Competing on the World Stage
We always remember birthdays with group email happy birthday wishes, and for a day or two we play catch up with each other. This year, when we emailed Stella on her 55th birthday, she was surprisingly silent. Then, a few weeks later, she burst into our email inboxes apologizing for her delay by revealing that she had been in Terrasssa, Spain as a member of the USA Women’s Master Field Hockey World Cup Team. That caught us all by surprise and with delight. Not because she made the team; Stella is one of the most competitive, accomplished athletes we know, but because she kept it quiet. Stella has played field hockey since she was in the 9th grade and still plays on a fall and spring competitive league.

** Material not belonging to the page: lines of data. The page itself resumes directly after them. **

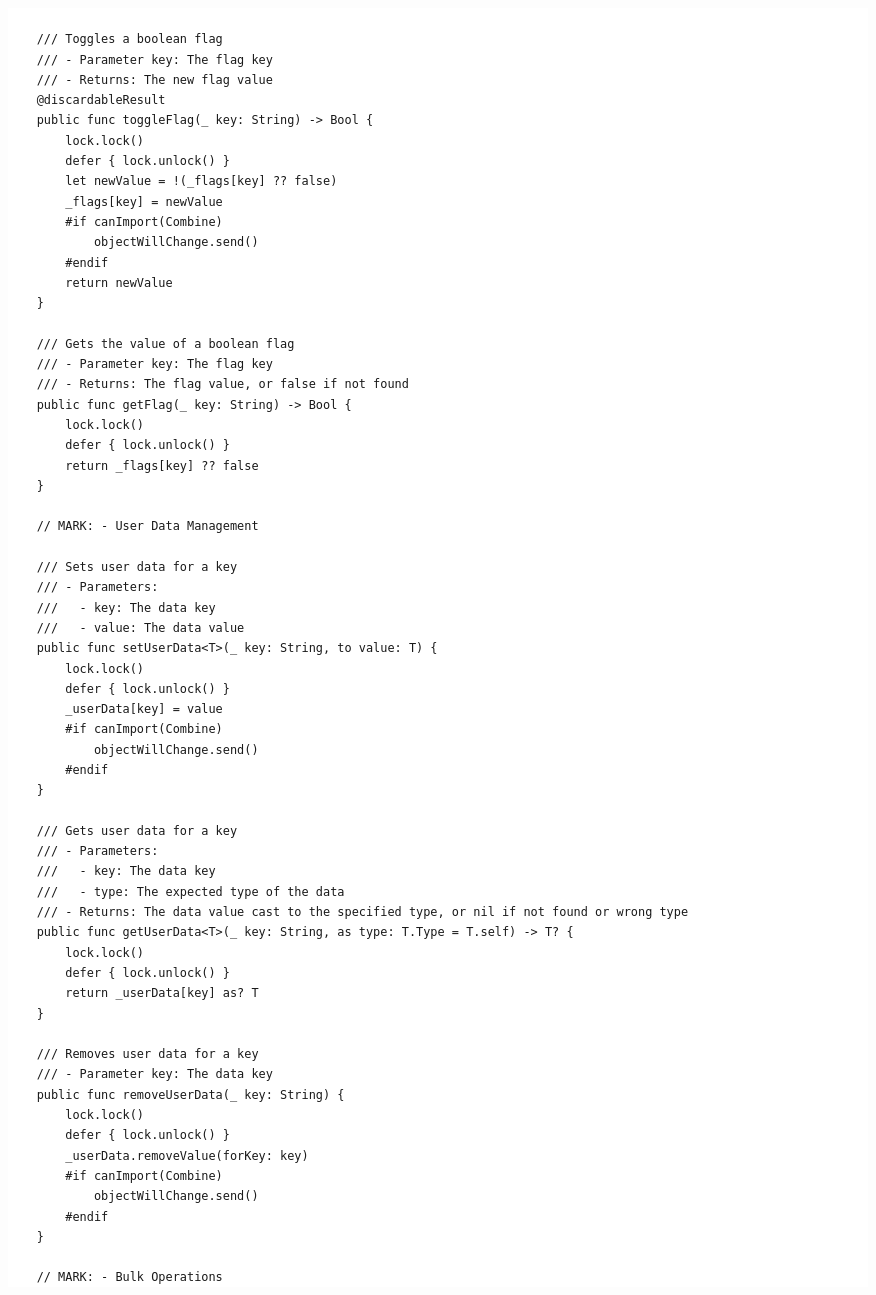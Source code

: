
 ```

    /// Toggles a boolean flag
    /// - Parameter key: The flag key
    /// - Returns: The new flag value
    @discardableResult
    public func toggleFlag(_ key: String) -> Bool {
        lock.lock()
        defer { lock.unlock() }
        let newValue = !(_flags[key] ?? false)
        _flags[key] = newValue
        #if canImport(Combine)
            objectWillChange.send()
        #endif
        return newValue
    }

    /// Gets the value of a boolean flag
    /// - Parameter key: The flag key
    /// - Returns: The flag value, or false if not found
    public func getFlag(_ key: String) -> Bool {
        lock.lock()
        defer { lock.unlock() }
        return _flags[key] ?? false
    }

    // MARK: - User Data Management

    /// Sets user data for a key
    /// - Parameters:
    ///   - key: The data key
    ///   - value: The data value
    public func setUserData<T>(_ key: String, to value: T) {
        lock.lock()
        defer { lock.unlock() }
        _userData[key] = value
        #if canImport(Combine)
            objectWillChange.send()
        #endif
    }

    /// Gets user data for a key
    /// - Parameters:
    ///   - key: The data key
    ///   - type: The expected type of the data
    /// - Returns: The data value cast to the specified type, or nil if not found or wrong type
    public func getUserData<T>(_ key: String, as type: T.Type = T.self) -> T? {
        lock.lock()
        defer { lock.unlock() }
        return _userData[key] as? T
    }

    /// Removes user data for a key
    /// - Parameter key: The data key
    public func removeUserData(_ key: String) {
        lock.lock()
        defer { lock.unlock() }
        _userData.removeValue(forKey: key)
        #if canImport(Combine)
            objectWillChange.send()
        #endif
    }

    // MARK: - Bulk Operations
```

When she tried out for the USA Masters National Team she was nervous, but thought there wouldn’t be many competing for the “0-55” (over 55 years of age) team. She was told to wear dark socks to identify herself as an 0-55, but when she showed up to the try-outs “most of the people had on dark socks!” She kept the try-outs quiet from her family and friends, and only her husband, Gary, was in the know. When she got the call that she made the team, she said the moment was “magical.” For a year leading up to the World Cup there were many competitions played around the U.S. before heading to Spain. The women came in 6th in their division and were proud to represent the USA. “I will try out again in 2 years for the next World Cup Team,” says Stella with enthusiasm.
Yes, women can play any sport!
But, everything she does is with enthusiasm. Field hockey isn’t her only sport. She also plays ice hockey. As the youngest of four in an Italian family, growing up involved in competitive sports of all kind, but there was no ice hockey for girls when she was growing up. She spent many years watching her brother play, and supporting the nearby home team, Philadelphia Flyers. When many years later she had the chance to join a woman’s team, she was all in.
Row, row, row your boat
After more than 20 years of running (of course she ran a marathon) and competed in triathlons, she fell in love with another sport…rowing. “Rowing is a beautiful sport and good for physical and mental health in so many ways.” She is such a devotee of the sport that she is often quoted in national publications extolling the benefits of rowing for all women, but especially for older women. In this story from the Washington Post she explains how the muscle movement in each pull helps to strengthen bones. She was also featured in this 2014 piece in Harper’s Bazaar on “why rowing is the new spinning.”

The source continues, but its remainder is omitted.